Segment Start: Information supplied

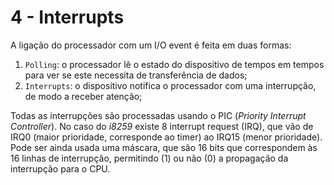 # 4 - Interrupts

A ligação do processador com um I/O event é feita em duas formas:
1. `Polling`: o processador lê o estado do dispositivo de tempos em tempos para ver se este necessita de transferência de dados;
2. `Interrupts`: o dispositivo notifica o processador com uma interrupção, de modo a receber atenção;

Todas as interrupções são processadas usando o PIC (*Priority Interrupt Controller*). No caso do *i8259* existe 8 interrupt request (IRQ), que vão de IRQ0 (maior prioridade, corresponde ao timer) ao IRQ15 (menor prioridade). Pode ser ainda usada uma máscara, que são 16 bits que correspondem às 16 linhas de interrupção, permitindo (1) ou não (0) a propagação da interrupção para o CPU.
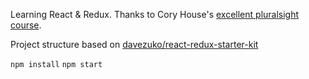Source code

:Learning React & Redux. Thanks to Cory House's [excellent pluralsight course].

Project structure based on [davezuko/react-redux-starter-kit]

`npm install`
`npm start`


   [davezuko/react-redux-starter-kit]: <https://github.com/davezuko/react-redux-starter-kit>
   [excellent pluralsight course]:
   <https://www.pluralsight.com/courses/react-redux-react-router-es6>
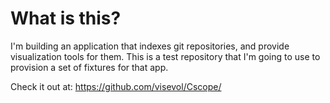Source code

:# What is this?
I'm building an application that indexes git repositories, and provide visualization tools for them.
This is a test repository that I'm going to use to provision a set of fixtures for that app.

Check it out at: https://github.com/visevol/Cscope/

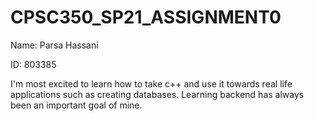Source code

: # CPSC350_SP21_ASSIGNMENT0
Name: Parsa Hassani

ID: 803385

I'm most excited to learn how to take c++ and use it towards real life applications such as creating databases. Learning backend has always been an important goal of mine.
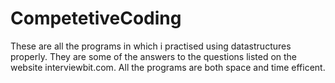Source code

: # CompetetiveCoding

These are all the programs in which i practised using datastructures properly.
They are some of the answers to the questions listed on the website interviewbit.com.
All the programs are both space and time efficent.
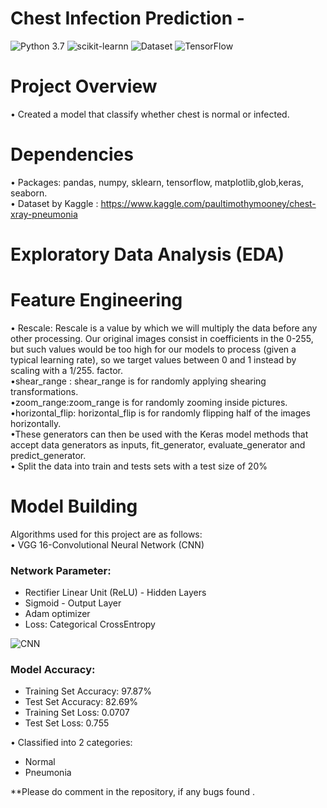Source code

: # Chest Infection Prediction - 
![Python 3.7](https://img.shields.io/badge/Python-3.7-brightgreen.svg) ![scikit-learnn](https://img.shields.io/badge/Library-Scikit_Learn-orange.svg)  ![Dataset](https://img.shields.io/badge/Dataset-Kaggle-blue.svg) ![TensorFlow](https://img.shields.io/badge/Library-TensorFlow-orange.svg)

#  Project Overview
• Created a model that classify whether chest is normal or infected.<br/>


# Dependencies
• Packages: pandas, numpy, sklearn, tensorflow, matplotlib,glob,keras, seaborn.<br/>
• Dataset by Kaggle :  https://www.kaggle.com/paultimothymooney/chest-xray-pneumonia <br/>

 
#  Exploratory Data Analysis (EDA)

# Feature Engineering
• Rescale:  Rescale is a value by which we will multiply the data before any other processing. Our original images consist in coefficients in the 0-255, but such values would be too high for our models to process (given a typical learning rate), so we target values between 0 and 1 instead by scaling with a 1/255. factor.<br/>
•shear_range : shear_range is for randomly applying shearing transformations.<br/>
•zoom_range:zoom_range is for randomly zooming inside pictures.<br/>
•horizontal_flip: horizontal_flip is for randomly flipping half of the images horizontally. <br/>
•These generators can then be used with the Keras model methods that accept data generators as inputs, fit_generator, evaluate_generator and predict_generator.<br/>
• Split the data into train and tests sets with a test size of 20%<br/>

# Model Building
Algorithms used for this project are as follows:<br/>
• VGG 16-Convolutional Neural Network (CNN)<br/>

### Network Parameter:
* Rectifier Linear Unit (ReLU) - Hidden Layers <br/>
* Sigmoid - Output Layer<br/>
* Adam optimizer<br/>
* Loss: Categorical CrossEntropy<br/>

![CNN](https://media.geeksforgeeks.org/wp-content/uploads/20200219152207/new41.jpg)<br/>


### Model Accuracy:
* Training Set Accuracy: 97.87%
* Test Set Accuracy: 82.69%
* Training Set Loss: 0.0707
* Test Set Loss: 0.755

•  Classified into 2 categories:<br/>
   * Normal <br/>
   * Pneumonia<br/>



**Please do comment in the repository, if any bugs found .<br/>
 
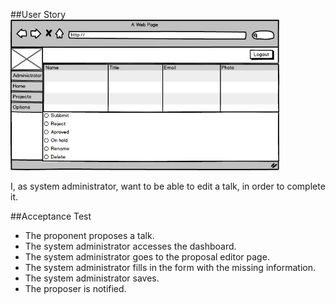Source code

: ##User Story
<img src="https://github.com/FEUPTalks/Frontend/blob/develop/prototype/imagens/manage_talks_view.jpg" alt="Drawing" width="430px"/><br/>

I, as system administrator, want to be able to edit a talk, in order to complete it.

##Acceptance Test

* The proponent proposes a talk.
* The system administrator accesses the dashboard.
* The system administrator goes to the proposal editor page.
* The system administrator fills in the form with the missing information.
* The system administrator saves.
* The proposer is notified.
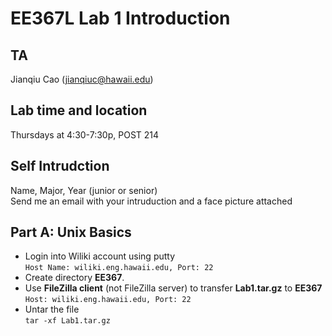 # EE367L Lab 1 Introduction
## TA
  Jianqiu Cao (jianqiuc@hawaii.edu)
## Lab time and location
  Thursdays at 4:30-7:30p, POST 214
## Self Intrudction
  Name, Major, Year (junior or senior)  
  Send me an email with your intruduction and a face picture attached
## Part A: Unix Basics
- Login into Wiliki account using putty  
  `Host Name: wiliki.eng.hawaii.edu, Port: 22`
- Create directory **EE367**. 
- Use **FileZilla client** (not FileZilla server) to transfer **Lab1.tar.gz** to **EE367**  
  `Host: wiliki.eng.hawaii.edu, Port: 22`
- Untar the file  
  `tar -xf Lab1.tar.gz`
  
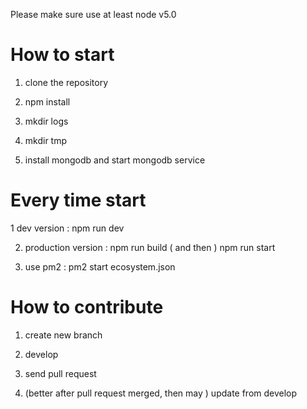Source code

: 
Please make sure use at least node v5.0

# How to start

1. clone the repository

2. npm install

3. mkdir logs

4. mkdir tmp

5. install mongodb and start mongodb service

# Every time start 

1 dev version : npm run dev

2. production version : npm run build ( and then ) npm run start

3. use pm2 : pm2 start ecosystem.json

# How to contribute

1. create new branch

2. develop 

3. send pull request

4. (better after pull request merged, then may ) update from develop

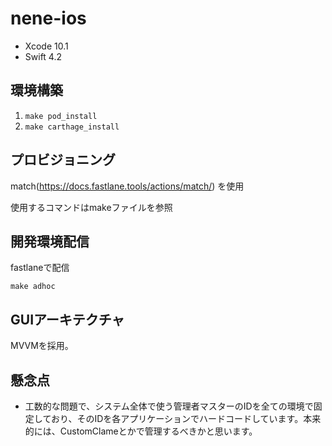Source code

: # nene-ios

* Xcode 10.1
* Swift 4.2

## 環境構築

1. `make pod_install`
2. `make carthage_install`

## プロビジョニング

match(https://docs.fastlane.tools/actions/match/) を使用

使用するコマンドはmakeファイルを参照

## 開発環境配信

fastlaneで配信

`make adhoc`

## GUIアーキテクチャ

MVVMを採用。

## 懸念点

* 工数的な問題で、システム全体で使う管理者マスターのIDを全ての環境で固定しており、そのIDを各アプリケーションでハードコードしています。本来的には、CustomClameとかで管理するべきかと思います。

Segment End: Information supplied

What is needed:
Print exactly the lines above from the one with "normal or infected.<br/>" to the one with "zooming inside pictures.<br/>", including both.

Response area:
• Created a model that classify whether chest is normal or infected.<br/>


# Dependencies
• Packages: pandas, numpy, sklearn, tensorflow, matplotlib,glob,keras, seaborn.<br/>
• Dataset by Kaggle :  https://www.kaggle.com/paultimothymooney/chest-xray-pneumonia <br/>

 
#  Exploratory Data Analysis (EDA)

# Feature Engineering
• Rescale:  Rescale is a value by which we will multiply the data before any other processing. Our original images consist in coefficients in the 0-255, but such values would be too high for our models to process (given a typical learning rate), so we target values between 0 and 1 instead by scaling with a 1/255. factor.<br/>
•shear_range : shear_range is for randomly applying shearing transformations.<br/>
•zoom_range:zoom_range is for randomly zooming inside pictures.<br/>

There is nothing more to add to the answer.